I would love to tell you that my children don’t like chocolate.
But sadly they are not amongst those who would choose a carrot stick over a Cadbury’s chocolate finger.
They were born with extremely sweet teeth, like their mother. Embarrassingly even the Toddler (recently graduated from The Baby) who is sub 2 years old has had his fair share of chocolate.
He decided early on in his little life that rice cakes were quite simply out of the question.
With Easter fast approaching, vast eggs are beckoning around every aisle of the supermarkets. The shelves are bulging with mini eggs of all descriptions, egg cups overflowing with jellies and chocolate bunny rabbits.
The Toddler sits in the trolley shouting, “Choc Choc,” as we pass yet another display, enticing us to get purchasing early for Easter.
Out of all four of our small brood, I think we can safely say that he is the family’s confirmed chocoholic. At a very young age he refined his small taste buds choosing to rule out anything that resembled a vegetable, with the exception of a baked bean of course.
My dilemma is how to tackle Easter with a brood of chocoholic children this year?
Do I restrict it to a modest ‘organic’ Easter egg hunt in the garden after Sunday lunch or do I give in to a chocolate frenzy at dawn?
Last Easter, after much deliberation, I decided not to restrict my children’s chocolate consumption. My theory was to let them eat what they wanted and with any luck they would eat so much of it they would be put off chocolate for life. I would finally be able to join the gang of parents who proudly say,
“My children prefer fruit to ‘Freddos’ thank you.” Sadly my theory fell flat on its face.
The Easter Bunny had been very generous thanks to lots of tip offs from grandparents and the children delighted in the lapse in chocolate sanctions for one day only.
Heads down they ate their way through eggs from breakfast until supper barely coming up for air. They even managed several enthusiastic hunts for eggs around the garden, thanks to the Labrador who graciously missed a few.

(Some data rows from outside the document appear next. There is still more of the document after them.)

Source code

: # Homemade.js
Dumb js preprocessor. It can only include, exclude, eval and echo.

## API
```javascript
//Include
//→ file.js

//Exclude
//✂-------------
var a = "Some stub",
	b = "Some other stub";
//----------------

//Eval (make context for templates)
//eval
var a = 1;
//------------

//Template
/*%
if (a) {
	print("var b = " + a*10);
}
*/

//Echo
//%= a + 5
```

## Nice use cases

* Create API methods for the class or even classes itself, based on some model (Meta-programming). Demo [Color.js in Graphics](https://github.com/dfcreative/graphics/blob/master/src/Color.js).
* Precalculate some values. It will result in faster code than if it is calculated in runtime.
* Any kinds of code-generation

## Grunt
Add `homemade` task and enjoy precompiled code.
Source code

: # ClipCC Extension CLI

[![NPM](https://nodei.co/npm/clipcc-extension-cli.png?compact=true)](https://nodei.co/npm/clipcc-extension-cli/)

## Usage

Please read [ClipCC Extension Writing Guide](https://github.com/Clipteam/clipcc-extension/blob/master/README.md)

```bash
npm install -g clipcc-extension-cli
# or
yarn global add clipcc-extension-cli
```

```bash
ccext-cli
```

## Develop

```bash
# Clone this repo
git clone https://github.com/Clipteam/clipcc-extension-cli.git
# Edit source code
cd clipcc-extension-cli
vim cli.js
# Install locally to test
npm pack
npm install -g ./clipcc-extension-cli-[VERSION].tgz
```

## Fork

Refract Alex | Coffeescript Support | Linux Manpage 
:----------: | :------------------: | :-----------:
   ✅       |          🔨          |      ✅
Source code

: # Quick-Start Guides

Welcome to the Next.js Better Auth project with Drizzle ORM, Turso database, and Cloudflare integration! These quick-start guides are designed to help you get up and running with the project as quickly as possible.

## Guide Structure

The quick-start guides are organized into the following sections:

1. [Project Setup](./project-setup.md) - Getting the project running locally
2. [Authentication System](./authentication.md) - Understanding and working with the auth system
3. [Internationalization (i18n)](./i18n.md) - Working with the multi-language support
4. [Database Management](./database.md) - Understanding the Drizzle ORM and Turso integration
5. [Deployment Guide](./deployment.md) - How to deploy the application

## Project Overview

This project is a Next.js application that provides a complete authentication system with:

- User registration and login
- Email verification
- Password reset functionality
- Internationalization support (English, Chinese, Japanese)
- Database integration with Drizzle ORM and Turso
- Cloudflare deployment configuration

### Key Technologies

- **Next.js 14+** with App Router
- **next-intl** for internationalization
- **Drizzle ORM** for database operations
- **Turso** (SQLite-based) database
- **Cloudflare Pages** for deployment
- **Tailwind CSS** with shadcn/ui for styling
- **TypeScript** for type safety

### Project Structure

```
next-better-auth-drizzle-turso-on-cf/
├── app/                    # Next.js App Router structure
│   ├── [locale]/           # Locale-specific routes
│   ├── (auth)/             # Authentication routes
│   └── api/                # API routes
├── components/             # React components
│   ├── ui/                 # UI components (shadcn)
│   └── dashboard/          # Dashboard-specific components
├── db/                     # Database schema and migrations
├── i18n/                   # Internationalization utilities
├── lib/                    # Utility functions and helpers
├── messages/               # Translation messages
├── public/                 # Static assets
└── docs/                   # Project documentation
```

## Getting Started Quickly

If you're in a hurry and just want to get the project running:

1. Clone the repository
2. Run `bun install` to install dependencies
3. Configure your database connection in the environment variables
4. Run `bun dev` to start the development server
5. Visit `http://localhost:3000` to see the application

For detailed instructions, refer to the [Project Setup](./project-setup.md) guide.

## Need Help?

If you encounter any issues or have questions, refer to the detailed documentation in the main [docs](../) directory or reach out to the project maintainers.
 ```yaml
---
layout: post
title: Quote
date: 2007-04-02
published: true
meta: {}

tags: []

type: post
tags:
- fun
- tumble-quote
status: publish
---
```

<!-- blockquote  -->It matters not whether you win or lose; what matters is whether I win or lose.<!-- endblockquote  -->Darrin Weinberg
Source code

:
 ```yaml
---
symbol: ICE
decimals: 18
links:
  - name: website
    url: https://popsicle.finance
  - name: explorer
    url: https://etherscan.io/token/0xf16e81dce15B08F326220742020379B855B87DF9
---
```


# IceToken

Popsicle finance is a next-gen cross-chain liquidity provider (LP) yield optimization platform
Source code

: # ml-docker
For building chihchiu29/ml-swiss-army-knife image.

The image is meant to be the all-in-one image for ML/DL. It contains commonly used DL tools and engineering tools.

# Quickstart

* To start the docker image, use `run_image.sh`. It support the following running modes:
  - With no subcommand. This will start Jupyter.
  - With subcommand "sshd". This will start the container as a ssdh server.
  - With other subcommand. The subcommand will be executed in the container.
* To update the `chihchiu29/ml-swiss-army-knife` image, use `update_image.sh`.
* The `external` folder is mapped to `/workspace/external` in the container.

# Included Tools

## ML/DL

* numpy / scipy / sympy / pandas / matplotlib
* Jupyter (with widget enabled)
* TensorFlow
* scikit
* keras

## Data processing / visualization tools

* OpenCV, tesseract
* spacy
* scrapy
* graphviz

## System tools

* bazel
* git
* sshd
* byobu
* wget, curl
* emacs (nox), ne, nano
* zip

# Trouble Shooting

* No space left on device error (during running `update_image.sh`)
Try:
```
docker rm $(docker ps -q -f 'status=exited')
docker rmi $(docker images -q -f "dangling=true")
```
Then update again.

They successfully smashed through my theory as if they knew that the clock was ticking and that shortly they would be ‘de-toxing’ on broccoli.
Admittedly though the chocolate did not make them sick.
They were no more hyperactive than usual and there were no temper tantrums.
On the contrary they were beautifully behaved and blissfully happy.
So with Easter 2011 and a potential chocolate gorge fast approaching, my message is simple – if you can’t beat them join them. Happy Easter.